Each line from the start of the records through the line containing "75.153.38.143" is to be transcribed exactly, and no other line is to be included.

Task data =

<<<<

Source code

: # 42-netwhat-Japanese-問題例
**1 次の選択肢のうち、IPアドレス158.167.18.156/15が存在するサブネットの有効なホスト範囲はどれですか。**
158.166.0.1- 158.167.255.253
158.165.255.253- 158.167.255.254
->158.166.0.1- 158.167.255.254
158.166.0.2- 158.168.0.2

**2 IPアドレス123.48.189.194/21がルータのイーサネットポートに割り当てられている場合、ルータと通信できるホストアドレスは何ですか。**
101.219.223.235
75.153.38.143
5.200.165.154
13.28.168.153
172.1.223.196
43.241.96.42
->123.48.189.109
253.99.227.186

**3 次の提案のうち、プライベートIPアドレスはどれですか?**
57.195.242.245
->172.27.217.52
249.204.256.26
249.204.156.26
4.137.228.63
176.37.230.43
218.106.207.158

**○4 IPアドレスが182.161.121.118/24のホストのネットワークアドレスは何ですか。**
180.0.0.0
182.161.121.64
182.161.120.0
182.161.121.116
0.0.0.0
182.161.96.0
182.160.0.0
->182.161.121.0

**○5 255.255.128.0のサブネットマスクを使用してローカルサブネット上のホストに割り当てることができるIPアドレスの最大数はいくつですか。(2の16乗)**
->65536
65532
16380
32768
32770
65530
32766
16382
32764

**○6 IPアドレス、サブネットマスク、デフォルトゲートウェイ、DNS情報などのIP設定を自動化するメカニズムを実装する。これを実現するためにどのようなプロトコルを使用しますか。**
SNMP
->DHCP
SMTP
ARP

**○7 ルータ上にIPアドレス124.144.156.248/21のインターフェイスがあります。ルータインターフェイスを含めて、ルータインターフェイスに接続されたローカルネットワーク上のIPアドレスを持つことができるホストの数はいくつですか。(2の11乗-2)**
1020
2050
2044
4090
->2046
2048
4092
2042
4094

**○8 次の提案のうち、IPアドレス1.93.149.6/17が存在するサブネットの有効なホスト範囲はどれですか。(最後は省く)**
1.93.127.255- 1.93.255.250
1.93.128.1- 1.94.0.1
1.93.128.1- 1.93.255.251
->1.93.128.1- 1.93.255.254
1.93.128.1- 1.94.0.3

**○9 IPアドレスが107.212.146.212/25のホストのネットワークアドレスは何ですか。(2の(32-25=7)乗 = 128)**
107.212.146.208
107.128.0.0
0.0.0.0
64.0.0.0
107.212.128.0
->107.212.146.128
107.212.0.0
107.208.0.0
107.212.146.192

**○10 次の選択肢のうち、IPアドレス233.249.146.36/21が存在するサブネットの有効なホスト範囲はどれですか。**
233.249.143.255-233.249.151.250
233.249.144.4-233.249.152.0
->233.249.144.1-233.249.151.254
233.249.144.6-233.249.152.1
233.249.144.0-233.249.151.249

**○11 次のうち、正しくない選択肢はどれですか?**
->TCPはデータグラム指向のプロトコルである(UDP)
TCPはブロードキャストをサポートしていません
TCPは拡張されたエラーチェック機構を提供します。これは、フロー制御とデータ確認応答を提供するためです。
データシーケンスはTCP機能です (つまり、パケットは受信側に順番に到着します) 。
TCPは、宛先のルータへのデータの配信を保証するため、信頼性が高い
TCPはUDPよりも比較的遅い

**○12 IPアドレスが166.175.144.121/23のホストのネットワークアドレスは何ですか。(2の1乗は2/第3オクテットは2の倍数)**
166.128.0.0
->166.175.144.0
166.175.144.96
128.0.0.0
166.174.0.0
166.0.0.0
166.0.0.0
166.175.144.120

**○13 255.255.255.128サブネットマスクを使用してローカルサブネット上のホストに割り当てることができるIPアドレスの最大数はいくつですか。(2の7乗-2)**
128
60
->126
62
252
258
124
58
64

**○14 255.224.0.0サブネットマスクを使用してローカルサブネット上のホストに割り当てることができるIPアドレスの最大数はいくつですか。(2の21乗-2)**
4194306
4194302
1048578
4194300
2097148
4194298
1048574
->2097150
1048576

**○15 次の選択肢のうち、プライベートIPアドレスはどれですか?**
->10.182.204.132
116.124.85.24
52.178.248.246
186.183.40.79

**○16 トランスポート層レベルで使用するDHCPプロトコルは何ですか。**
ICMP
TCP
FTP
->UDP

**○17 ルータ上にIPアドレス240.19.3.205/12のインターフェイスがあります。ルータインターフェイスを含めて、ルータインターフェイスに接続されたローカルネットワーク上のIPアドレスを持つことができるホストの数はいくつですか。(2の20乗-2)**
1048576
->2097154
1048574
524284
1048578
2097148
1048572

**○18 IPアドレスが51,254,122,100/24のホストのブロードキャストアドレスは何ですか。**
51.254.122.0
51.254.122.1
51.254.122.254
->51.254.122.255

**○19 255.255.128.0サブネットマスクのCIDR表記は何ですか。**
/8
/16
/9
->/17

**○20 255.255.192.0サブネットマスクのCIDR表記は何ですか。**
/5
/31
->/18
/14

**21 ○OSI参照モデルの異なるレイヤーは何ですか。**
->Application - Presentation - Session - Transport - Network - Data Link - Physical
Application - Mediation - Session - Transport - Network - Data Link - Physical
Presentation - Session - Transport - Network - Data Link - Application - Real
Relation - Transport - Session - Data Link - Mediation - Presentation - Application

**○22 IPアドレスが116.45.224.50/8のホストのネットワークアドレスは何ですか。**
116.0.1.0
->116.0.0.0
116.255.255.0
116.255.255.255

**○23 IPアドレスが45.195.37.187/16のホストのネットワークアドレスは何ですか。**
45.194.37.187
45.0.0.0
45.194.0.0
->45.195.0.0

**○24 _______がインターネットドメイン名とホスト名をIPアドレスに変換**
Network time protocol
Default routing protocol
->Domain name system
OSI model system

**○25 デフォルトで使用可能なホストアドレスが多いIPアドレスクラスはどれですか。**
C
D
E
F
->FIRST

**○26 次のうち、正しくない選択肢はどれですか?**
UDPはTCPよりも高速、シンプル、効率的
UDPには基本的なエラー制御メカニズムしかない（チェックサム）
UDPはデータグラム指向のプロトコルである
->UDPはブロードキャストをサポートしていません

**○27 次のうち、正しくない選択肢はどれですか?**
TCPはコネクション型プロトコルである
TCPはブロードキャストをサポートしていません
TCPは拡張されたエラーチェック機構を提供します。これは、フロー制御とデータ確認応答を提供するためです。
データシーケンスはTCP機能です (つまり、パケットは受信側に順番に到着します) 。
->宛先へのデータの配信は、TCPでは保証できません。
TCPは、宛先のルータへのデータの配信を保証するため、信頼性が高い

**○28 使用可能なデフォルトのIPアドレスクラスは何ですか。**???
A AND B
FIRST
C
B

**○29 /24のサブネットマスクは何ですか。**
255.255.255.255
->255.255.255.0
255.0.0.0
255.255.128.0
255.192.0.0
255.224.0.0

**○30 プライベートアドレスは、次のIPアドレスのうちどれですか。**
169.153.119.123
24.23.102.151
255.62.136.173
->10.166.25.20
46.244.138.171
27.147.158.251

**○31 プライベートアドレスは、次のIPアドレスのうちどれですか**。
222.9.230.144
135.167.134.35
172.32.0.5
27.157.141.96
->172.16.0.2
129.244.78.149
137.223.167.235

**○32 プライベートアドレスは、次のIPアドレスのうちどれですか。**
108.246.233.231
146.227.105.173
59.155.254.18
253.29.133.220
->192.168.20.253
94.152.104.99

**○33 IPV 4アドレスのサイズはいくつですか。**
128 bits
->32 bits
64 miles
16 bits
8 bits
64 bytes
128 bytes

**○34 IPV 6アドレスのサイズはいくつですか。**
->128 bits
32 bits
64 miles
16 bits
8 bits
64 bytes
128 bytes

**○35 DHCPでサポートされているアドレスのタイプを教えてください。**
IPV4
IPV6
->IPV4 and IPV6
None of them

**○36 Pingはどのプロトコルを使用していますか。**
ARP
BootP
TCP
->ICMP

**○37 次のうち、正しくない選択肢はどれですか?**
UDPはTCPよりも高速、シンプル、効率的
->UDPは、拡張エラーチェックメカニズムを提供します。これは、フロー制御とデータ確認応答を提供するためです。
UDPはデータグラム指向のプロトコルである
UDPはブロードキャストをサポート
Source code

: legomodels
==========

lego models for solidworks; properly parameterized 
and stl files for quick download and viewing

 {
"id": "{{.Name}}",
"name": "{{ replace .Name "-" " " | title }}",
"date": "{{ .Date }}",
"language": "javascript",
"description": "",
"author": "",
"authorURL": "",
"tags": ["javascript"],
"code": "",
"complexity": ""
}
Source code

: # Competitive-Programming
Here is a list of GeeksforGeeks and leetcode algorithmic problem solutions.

>>>>

Expected answer =
Source code

: # 42-netwhat-Japanese-問題例
**1 次の選択肢のうち、IPアドレス158.167.18.156/15が存在するサブネットの有効なホスト範囲はどれですか。**
158.166.0.1- 158.167.255.253
158.165.255.253- 158.167.255.254
->158.166.0.1- 158.167.255.254
158.166.0.2- 158.168.0.2

**2 IPアドレス123.48.189.194/21がルータのイーサネットポートに割り当てられている場合、ルータと通信できるホストアドレスは何ですか。**
101.219.223.235
75.153.38.143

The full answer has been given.